### Extracted material:
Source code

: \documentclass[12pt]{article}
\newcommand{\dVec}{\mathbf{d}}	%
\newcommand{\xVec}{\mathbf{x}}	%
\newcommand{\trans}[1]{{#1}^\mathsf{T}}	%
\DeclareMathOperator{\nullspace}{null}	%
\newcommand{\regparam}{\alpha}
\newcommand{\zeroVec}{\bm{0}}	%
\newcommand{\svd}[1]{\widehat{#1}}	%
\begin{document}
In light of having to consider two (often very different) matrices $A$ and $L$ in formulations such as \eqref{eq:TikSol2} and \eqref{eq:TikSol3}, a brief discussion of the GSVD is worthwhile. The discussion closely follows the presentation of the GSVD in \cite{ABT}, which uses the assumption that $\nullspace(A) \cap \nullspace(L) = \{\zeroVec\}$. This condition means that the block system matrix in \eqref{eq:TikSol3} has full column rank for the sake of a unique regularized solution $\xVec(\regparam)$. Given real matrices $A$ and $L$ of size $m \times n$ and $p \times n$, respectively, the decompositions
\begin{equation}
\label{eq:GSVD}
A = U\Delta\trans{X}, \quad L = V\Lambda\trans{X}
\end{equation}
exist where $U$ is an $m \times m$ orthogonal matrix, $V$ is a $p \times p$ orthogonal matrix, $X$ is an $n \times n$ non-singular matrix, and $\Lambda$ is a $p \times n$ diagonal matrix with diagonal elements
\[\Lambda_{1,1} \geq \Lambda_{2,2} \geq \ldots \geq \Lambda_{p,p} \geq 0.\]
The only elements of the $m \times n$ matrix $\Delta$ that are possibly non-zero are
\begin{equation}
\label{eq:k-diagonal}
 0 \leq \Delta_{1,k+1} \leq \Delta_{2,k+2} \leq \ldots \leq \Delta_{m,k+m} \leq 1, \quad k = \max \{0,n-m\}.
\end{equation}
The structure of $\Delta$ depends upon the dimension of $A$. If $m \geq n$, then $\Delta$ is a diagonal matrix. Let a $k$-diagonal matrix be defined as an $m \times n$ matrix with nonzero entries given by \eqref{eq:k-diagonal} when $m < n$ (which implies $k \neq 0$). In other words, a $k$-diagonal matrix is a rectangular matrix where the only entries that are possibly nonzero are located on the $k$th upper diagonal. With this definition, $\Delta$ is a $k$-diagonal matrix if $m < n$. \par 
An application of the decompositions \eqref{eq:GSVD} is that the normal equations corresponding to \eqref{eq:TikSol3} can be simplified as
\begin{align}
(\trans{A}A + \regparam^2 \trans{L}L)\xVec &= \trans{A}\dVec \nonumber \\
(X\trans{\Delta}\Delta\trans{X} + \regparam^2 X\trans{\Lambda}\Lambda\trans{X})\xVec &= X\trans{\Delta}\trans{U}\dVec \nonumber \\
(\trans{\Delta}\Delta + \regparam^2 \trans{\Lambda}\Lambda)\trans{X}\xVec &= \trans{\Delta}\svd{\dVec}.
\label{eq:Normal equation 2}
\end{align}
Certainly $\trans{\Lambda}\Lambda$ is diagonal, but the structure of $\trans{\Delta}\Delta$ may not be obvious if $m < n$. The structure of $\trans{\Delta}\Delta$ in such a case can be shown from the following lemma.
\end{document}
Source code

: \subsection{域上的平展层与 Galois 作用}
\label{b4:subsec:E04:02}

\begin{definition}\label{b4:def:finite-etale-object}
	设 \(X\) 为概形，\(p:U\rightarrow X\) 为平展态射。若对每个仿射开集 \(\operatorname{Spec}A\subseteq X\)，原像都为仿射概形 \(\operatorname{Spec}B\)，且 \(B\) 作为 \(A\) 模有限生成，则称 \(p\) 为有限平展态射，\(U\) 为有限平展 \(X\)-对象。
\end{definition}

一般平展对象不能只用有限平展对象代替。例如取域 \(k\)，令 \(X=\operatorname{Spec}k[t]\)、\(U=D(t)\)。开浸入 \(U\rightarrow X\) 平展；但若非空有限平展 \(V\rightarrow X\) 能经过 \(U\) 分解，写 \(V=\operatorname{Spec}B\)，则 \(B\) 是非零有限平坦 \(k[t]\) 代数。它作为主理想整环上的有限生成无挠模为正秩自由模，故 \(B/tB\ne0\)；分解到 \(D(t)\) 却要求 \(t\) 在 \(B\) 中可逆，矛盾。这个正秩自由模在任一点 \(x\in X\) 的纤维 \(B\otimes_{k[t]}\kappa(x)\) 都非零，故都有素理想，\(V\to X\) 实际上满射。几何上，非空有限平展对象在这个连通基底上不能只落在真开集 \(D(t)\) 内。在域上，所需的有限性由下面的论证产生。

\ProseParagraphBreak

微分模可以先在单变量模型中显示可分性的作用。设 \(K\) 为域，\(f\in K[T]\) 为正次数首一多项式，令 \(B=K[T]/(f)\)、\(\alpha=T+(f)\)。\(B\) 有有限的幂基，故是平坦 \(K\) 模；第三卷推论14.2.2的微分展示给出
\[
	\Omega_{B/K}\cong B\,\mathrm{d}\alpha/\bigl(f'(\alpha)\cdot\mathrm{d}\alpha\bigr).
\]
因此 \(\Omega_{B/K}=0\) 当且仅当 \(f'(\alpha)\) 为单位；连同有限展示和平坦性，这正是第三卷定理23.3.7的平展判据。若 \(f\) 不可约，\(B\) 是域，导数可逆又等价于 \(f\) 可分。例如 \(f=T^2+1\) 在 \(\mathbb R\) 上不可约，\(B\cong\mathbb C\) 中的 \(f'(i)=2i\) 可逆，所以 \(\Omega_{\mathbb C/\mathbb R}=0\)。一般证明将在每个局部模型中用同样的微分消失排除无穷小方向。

### Problem statement:
For each record above, output it exactly as written.

### Result for this task:
Source code

: \documentclass[12pt]{article}
\newcommand{\dVec}{\mathbf{d}}	%
\newcommand{\xVec}{\mathbf{x}}	%
\newcommand{\trans}[1]{{#1}^\mathsf{T}}	%
\DeclareMathOperator{\nullspace}{null}	%
\newcommand{\regparam}{\alpha}
\newcommand{\zeroVec}{\bm{0}}	%
\newcommand{\svd}[1]{\widehat{#1}}	%
\begin{document}
In light of having to consider two (often very different) matrices $A$ and $L$ in formulations such as \eqref{eq:TikSol2} and \eqref{eq:TikSol3}, a brief discussion of the GSVD is worthwhile. The discussion closely follows the presentation of the GSVD in \cite{ABT}, which uses the assumption that $\nullspace(A) \cap \nullspace(L) = \{\zeroVec\}$. This condition means that the block system matrix in \eqref{eq:TikSol3} has full column rank for the sake of a unique regularized solution $\xVec(\regparam)$. Given real matrices $A$ and $L$ of size $m \times n$ and $p \times n$, respectively, the decompositions
\begin{equation}
\label{eq:GSVD}
A = U\Delta\trans{X}, \quad L = V\Lambda\trans{X}
\end{equation}
exist where $U$ is an $m \times m$ orthogonal matrix, $V$ is a $p \times p$ orthogonal matrix, $X$ is an $n \times n$ non-singular matrix, and $\Lambda$ is a $p \times n$ diagonal matrix with diagonal elements
\[\Lambda_{1,1} \geq \Lambda_{2,2} \geq \ldots \geq \Lambda_{p,p} \geq 0.\]
The only elements of the $m \times n$ matrix $\Delta$ that are possibly non-zero are
\begin{equation}
\label{eq:k-diagonal}
 0 \leq \Delta_{1,k+1} \leq \Delta_{2,k+2} \leq \ldots \leq \Delta_{m,k+m} \leq 1, \quad k = \max \{0,n-m\}.
\end{equation}
The structure of $\Delta$ depends upon the dimension of $A$. If $m \geq n$, then $\Delta$ is a diagonal matrix. Let a $k$-diagonal matrix be defined as an $m \times n$ matrix with nonzero entries given by \eqref{eq:k-diagonal} when $m < n$ (which implies $k \neq 0$). In other words, a $k$-diagonal matrix is a rectangular matrix where the only entries that are possibly nonzero are located on the $k$th upper diagonal. With this definition, $\Delta$ is a $k$-diagonal matrix if $m < n$. \par 
An application of the decompositions \eqref{eq:GSVD} is that the normal equations corresponding to \eqref{eq:TikSol3} can be simplified as
\begin{align}
(\trans{A}A + \regparam^2 \trans{L}L)\xVec &= \trans{A}\dVec \nonumber \\
(X\trans{\Delta}\Delta\trans{X} + \regparam^2 X\trans{\Lambda}\Lambda\trans{X})\xVec &= X\trans{\Delta}\trans{U}\dVec \nonumber \\
(\trans{\Delta}\Delta + \regparam^2 \trans{\Lambda}\Lambda)\trans{X}\xVec &= \trans{\Delta}\svd{\dVec}.
\label{eq:Normal equation 2}
\end{align}
Certainly $\trans{\Lambda}\Lambda$ is diagonal, but the structure of $\trans{\Delta}\Delta$ may not be obvious if $m < n$. The structure of $\trans{\Delta}\Delta$ in such a case can be shown from the following lemma.
\end{document}
Source code

: \subsection{域上的平展层与 Galois 作用}
\label{b4:subsec:E04:02}

\begin{definition}\label{b4:def:finite-etale-object}
	设 \(X\) 为概形，\(p:U\rightarrow X\) 为平展态射。若对每个仿射开集 \(\operatorname{Spec}A\subseteq X\)，原像都为仿射概形 \(\operatorname{Spec}B\)，且 \(B\) 作为 \(A\) 模有限生成，则称 \(p\) 为有限平展态射，\(U\) 为有限平展 \(X\)-对象。
\end{definition}

一般平展对象不能只用有限平展对象代替。例如取域 \(k\)，令 \(X=\operatorname{Spec}k[t]\)、\(U=D(t)\)。开浸入 \(U\rightarrow X\) 平展；但若非空有限平展 \(V\rightarrow X\) 能经过 \(U\) 分解，写 \(V=\operatorname{Spec}B\)，则 \(B\) 是非零有限平坦 \(k[t]\) 代数。它作为主理想整环上的有限生成无挠模为正秩自由模，故 \(B/tB\ne0\)；分解到 \(D(t)\) 却要求 \(t\) 在 \(B\) 中可逆，矛盾。这个正秩自由模在任一点 \(x\in X\) 的纤维 \(B\otimes_{k[t]}\kappa(x)\) 都非零，故都有素理想，\(V\to X\) 实际上满射。几何上，非空有限平展对象在这个连通基底上不能只落在真开集 \(D(t)\) 内。在域上，所需的有限性由下面的论证产生。

\ProseParagraphBreak

微分模可以先在单变量模型中显示可分性的作用。设 \(K\) 为域，\(f\in K[T]\) 为正次数首一多项式，令 \(B=K[T]/(f)\)、\(\alpha=T+(f)\)。\(B\) 有有限的幂基，故是平坦 \(K\) 模；第三卷推论14.2.2的微分展示给出
\[
	\Omega_{B/K}\cong B\,\mathrm{d}\alpha/\bigl(f'(\alpha)\cdot\mathrm{d}\alpha\bigr).
\]
因此 \(\Omega_{B/K}=0\) 当且仅当 \(f'(\alpha)\) 为单位；连同有限展示和平坦性，这正是第三卷定理23.3.7的平展判据。若 \(f\) 不可约，\(B\) 是域，导数可逆又等价于 \(f\) 可分。例如 \(f=T^2+1\) 在 \(\mathbb R\) 上不可约，\(B\cong\mathbb C\) 中的 \(f'(i)=2i\) 可逆，所以 \(\Omega_{\mathbb C/\mathbb R}=0\)。一般证明将在每个局部模型中用同样的微分消失排除无穷小方向。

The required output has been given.